For those that started a budget but got discouraged, I say keep at it.  Budgets aren’t meant to be a crock pot where you set it and forget.  They are living and breathing plans that adapt to the situations of life.  If you run over budget in a category, don’t beat yourself over the head.  Be flexible and move money from one category that you have funds left over to the one that is overspent.  Going over budget is also an important learning tool that indicates either budget more in that category or reign in the spending for it.

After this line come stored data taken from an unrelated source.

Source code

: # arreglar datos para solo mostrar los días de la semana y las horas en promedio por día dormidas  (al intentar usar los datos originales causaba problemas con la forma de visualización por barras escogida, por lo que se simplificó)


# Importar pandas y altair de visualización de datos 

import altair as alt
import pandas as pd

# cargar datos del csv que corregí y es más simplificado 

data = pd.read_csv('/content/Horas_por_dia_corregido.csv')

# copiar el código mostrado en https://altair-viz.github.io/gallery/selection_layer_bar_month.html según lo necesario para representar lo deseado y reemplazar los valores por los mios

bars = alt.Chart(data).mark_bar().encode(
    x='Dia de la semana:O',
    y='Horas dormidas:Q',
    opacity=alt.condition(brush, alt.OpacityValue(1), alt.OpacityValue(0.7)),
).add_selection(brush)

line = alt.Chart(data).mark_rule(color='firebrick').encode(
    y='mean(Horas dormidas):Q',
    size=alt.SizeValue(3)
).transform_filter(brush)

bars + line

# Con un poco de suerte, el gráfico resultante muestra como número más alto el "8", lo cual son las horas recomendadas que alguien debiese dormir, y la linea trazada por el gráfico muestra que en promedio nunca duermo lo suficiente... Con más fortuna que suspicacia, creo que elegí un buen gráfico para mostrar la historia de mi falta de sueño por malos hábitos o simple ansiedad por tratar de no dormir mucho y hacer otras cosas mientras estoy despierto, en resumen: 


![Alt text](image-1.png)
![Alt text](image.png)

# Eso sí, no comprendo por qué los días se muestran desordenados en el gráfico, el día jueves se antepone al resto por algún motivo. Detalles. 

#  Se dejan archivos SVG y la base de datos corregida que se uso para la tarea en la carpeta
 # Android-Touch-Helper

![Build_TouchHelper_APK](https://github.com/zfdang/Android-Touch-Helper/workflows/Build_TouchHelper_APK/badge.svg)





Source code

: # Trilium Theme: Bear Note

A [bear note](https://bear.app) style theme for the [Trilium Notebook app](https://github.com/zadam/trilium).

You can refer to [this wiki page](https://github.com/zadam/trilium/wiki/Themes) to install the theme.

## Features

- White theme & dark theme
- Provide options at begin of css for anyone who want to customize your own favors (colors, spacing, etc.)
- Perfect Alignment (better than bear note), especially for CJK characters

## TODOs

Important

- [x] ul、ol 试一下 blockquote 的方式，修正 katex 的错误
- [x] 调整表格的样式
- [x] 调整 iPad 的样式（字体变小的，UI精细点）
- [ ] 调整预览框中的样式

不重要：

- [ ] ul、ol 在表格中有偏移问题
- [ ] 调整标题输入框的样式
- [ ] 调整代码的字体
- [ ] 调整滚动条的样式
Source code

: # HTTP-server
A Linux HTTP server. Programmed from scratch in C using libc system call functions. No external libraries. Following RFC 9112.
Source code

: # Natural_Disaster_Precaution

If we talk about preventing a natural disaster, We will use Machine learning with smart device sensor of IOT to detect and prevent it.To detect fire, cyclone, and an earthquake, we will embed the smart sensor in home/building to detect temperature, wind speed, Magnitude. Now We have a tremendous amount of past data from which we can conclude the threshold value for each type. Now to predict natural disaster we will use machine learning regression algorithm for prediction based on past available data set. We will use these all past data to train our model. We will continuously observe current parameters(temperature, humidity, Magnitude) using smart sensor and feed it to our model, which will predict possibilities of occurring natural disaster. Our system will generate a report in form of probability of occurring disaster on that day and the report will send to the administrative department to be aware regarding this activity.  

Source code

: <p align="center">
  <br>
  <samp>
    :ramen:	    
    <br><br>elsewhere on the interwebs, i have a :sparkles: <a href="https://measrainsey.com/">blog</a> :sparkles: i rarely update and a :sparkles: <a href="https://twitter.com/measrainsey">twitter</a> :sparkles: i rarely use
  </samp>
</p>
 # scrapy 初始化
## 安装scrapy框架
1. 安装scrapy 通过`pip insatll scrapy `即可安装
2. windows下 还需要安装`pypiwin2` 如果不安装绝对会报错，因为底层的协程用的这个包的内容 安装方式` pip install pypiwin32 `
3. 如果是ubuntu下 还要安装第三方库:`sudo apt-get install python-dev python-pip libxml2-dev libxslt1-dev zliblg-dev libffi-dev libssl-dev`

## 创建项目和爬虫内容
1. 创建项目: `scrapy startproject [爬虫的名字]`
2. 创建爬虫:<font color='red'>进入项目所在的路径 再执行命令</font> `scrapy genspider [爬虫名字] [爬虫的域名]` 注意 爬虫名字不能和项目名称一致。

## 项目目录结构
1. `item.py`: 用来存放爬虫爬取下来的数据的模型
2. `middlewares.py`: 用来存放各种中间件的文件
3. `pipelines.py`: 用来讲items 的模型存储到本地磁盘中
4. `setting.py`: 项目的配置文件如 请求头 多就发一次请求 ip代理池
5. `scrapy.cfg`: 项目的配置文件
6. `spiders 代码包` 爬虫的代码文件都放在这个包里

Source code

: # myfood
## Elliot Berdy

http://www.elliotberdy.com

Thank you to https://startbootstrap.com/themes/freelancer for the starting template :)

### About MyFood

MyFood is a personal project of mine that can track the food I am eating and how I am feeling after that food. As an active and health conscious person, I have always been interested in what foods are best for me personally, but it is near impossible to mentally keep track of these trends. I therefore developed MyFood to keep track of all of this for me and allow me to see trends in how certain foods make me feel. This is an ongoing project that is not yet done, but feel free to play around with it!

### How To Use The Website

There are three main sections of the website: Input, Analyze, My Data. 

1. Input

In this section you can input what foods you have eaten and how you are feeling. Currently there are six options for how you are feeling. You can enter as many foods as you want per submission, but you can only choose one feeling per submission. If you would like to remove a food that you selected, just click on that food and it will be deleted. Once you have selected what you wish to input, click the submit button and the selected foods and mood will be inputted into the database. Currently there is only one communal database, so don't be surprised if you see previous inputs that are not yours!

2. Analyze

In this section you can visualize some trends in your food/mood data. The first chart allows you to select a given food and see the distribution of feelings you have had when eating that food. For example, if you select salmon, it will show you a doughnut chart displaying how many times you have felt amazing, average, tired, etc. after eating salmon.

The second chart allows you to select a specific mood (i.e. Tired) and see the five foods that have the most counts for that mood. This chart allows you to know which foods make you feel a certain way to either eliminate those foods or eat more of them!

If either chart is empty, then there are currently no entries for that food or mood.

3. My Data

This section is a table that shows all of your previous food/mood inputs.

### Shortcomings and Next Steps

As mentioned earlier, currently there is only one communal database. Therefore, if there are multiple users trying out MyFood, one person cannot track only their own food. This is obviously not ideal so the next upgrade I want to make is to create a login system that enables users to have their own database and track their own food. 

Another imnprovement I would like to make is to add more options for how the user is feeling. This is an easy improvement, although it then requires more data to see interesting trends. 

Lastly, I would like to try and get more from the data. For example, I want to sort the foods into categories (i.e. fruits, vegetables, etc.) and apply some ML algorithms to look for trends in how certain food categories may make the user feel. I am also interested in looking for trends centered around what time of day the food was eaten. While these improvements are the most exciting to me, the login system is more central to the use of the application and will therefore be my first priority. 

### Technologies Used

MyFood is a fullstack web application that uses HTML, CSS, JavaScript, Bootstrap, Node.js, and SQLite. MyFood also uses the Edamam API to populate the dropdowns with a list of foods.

Some food for thought: take some time to write down what are your financial priorities.   Also, what are some of your reasons for not creating a budget?  What would budgeting look like if you saw it more as a roadmap instead of a prison?

Sowing and Reaping

You can call this one of the laws of life, we reap what we sow.  If we sow eating junk food, we reap health problems.  If we sow a life devoid of physical activity, we reap an unhealthy body.  If we sow careless and wasteful spending, we reap a life of debt.  All of us have experienced the consequences of sowing bad choices.  I certainly have had my fair share of them.  I’ve made some hasty purchases where I felt I absolutely have to have a certain item only to have it gather dust or get stored away to be forgotten.  We also can be influenced by others because of what they have or own which makes us envious or feel like we need to have what they have without seriously considering our financial situation and what is sustainable.  In a society and age of instant gratification and trying to “one-up” each other, have we stopped to think of the consequences of such behavior?  Have we stopped to think about what we are reaping?  I feel like we are missing out on what life has to offer if we forget about delayed gratification.  This can be applied to all facets of life but for the purpose of this blog, I’m going to focus on personal finance.

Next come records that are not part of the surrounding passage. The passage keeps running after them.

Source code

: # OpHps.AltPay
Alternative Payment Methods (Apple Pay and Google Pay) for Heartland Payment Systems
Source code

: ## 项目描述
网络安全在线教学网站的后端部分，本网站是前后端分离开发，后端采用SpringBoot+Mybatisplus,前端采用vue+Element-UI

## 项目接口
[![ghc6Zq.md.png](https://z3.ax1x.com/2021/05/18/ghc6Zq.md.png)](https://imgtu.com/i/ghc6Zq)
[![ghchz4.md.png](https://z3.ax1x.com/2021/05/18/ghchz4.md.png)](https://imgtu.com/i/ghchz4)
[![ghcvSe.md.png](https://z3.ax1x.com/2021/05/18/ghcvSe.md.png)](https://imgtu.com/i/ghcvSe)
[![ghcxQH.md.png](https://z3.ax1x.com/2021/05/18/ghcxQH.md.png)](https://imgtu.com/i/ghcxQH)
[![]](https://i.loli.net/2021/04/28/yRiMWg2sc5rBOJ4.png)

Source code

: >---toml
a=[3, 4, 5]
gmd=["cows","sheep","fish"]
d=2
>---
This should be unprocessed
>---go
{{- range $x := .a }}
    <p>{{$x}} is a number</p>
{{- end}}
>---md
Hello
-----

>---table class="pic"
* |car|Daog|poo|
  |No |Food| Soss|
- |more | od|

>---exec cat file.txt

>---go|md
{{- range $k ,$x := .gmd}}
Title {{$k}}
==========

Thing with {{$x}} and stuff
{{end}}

Temptations for instant gratification are everywhere.  I receive numerous mail advertisements from credit card companies wanting me to sign up for more credit cards.  Some even offer to provide 0% interest on purchases for a year in hopes of getting people to sign up; not to mention the tons of credit card emails that get sent to my inbox.  Now, I’m not saying buying stuff in itself is a bad thing but how does the stuff I buy align with my financial goals and my values?  How do they align with yours? I’ll use the example of the holidays, this especially can be tough when spending is at an all-time high.  If there are no savings for the gifts, then most likely you would have to use your credit card to pay for the purchases.  Things get busy during the holidays and you forget to pay your credit card bill or you can’t pay the total balance.  If this happens, there will most likely be a late fee along with the interest rate penalty kicking it; which can be as high as 29.99% according to credit karma.  Your credit score could be affected.  If you continue to be delinquent, creditors will start calling.  Often times they can be very aggressive.  This will add more stress and anxiety than you already have.  It might take you a while to pay off the credit cards and then the cycle starts all over again for next year’s holiday.

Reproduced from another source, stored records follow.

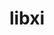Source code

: ---
title: "libxi"
layout: cache
categories: [package, develop-2025-01-12]
meta: {"versions": ["1.7.10"], "compilers": ["gcc@=11.4.0", "oneapi@=2024.2.1"], "oss": ["ubuntu22.04"], "platforms": ["linux"], "targets": ["x86_64_v3"], "stacks": ["e4s", "e4s-oneapi", "root"], "num_specs": 3, "num_specs_by_stack": {"e4s": 2, "root": 3, "e4s-oneapi": 1}}
spec_details: [{"hash": "rimqs7d2z3i3kxefe4tw7zo6tb2fi6mj", "compiler": "gcc@=11.4.0", "versions": ["1.7.10"], "os": "ubuntu22.04", "platform": "linux", "target": "x86_64_v3", "variants": ["build_system=autotools"], "stacks": ["e4s", "root"], "size": "-", "tarball": "https://binaries.spack.io/develop-2025-01-12/build_cache/linux-ubuntu22.04-x86_64_v3/gcc-11.4.0/libxi-1.7.10/linux-ubuntu22.04-x86_64_v3-gcc-11.4.0-libxi-1.7.10-rimqs7d2z3i3kxefe4tw7zo6tb2fi6mj.spack"}, {"hash": "a7jz5qkhl2lptdlvpi5ykao6qpnhcij3", "compiler": "gcc@=11.4.0", "versions": ["1.7.10"], "os": "ubuntu22.04", "platform": "linux", "target": "x86_64_v3", "variants": ["build_system=autotools"], "stacks": ["e4s", "root"], "size": "-", "tarball": "https://binaries.spack.io/develop-2025-01-12/build_cache/linux-ubuntu22.04-x86_64_v3/gcc-11.4.0/libxi-1.7.10/linux-ubuntu22.04-x86_64_v3-gcc-11.4.0-libxi-1.7.10-a7jz5qkhl2lptdlvpi5ykao6qpnhcij3.spack"}, {"hash": "336blvugwrcdsl2ikqs3zcfrv4p4qyty", "compiler": "oneapi@=2024.2.1", "versions": ["1.7.10"], "os": "ubuntu22.04", "platform": "linux", "target": "x86_64_v3", "variants": ["build_system=autotools"], "stacks": ["e4s-oneapi", "root"], "size": "-", "tarball": "https://binaries.spack.io/develop-2025-01-12/build_cache/linux-ubuntu22.04-x86_64_v3/oneapi-2024.2.1/libxi-1.7.10/linux-ubuntu22.04-x86_64_v3-oneapi-2024.2.1-libxi-1.7.10-336blvugwrcdsl2ikqs3zcfrv4p4qyty.spack"}]
---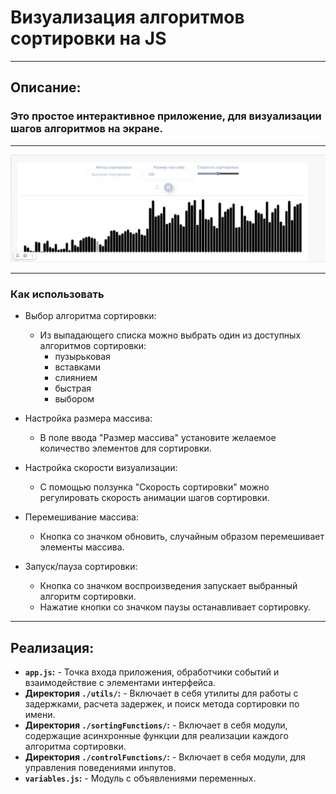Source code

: # Визуализация алгоритмов сортировки на JS
___
## Описание: 
### Это простое интерактивное приложение, для визуализации шагов алгоритмов на экране.

___
![readme.png](readme.png)
___

### Как использовать
- Выбор алгоритма сортировки:
  - Из выпадающего списка можно выбрать один из доступных алгоритмов сортировки: 
    - пузырьковая
    - вставками
    - слиянием
    - быстрая
    - выбором


- Настройка размера массива:
  - В поле ввода "Размер массива" установите желаемое количество элементов для сортировки.


- Настройка скорости визуализации:
  - С помощью ползунка "Скорость сортировки" можно регулировать скорость анимации шагов сортировки. 


- Перемешивание массива:
  - Кнопка со значком обновить, случайным образом перемешивает элементы массива.

  
- Запуск/пауза сортировки:
  - Кнопка со значком воспроизведения запускает выбранный алгоритм сортировки. 
  - Нажатие кнопки со значком паузы останавливает сортировку.

___
## Реализация:

- **`app.js`:** - Точка входа приложения, обработчики событий и взаимодействие с элементами интерфейса.
- **Директория `./utils/`:** - Включает в себя утилиты для работы с задержками, расчета задержек, и поиск метода сортировки по имени.
- **Директория `./sortingFunctions/`:** - Включает в себя модули, содержащие асинхронные функции для реализации каждого алгоритма сортировки.
- **Директория `./controlFunctions/`:** - Включает в себя модули, для управления поведениями инпутов.
- **`variables.js`:** - Модуль с объявлениями переменных.

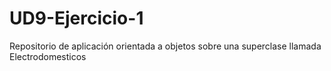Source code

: # UD9-Ejercicio-1
Repositorio de aplicación orientada a objetos sobre una superclase llamada Electrodomesticos
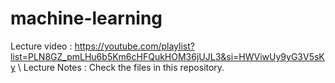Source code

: # machine-learning

Lecture video : https://youtube.com/playlist?list=PLN8GZ_pmLHu6b5Km6cHFQukHOM36jUJL3&si=HWViwUy9yG3V5sKy \\
Lecture Notes : Check the files in this repository.
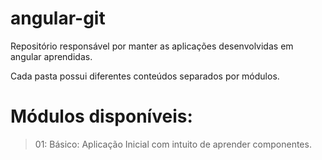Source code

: # angular-git
Repositório responsável por manter as aplicações desenvolvidas em angular aprendidas.

Cada pasta possui diferentes conteúdos separados por módulos.

# Módulos disponíveis:
> 01: Básico: Aplicação Inicial com intuito de aprender componentes.
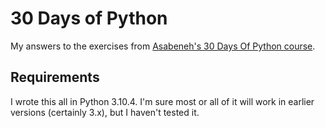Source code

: # 30 Days of Python

My answers to the exercises from [Asabeneh's 30 Days Of Python course](https://github.com/Asabeneh/30-Days-Of-Python/blob/master/readme.md).

## Requirements

I wrote this all in Python 3.10.4. I'm sure most or all of it will work in earlier versions (certainly 3.x), but I haven't tested it.
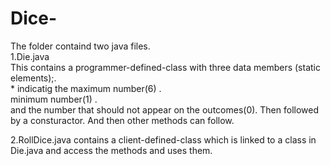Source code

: # Dice-
The folder containd two java files.<br />
1.Die.java<br />
This contains a programmer-defined-class with three data members (static elements);.<br /> * indicatig the maximum number(6) .<br /> minimum number(1) .<br />and the number that should not appear on the outcomes(0).
Then followed by a consturactor. And then other methods can follow.

2.RollDice.java contains a client-defined-class which is linked to a class in Die.java and access the methods and uses them.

I’ve cast a negative tone on sowing and reaping but the opposite effect can be true as well.  What if you started saving for the holidays starting in January?  What if you started setting aside money each month to fund a holiday fund?  You will set a healthy limit on what you can or cannot spend.  The worry and stress of the holiday gift buying frenzy will be less because you set aside the money for it.  You don’t have to worry about your credit score being affected negatively, you don’t have to worry about paying the late fee and interest rate penalty, and best of all you don’t have to worry about those pesky creditors calling you asking for your money.  It will be tough not being able to spend as much during the year because of putting money into the holiday fund (delayed gratification) but the peace of mind of having the funds there when the holidays come is priceless.  So what small steps can you start doing today to sow something more beneficial for your personal finances?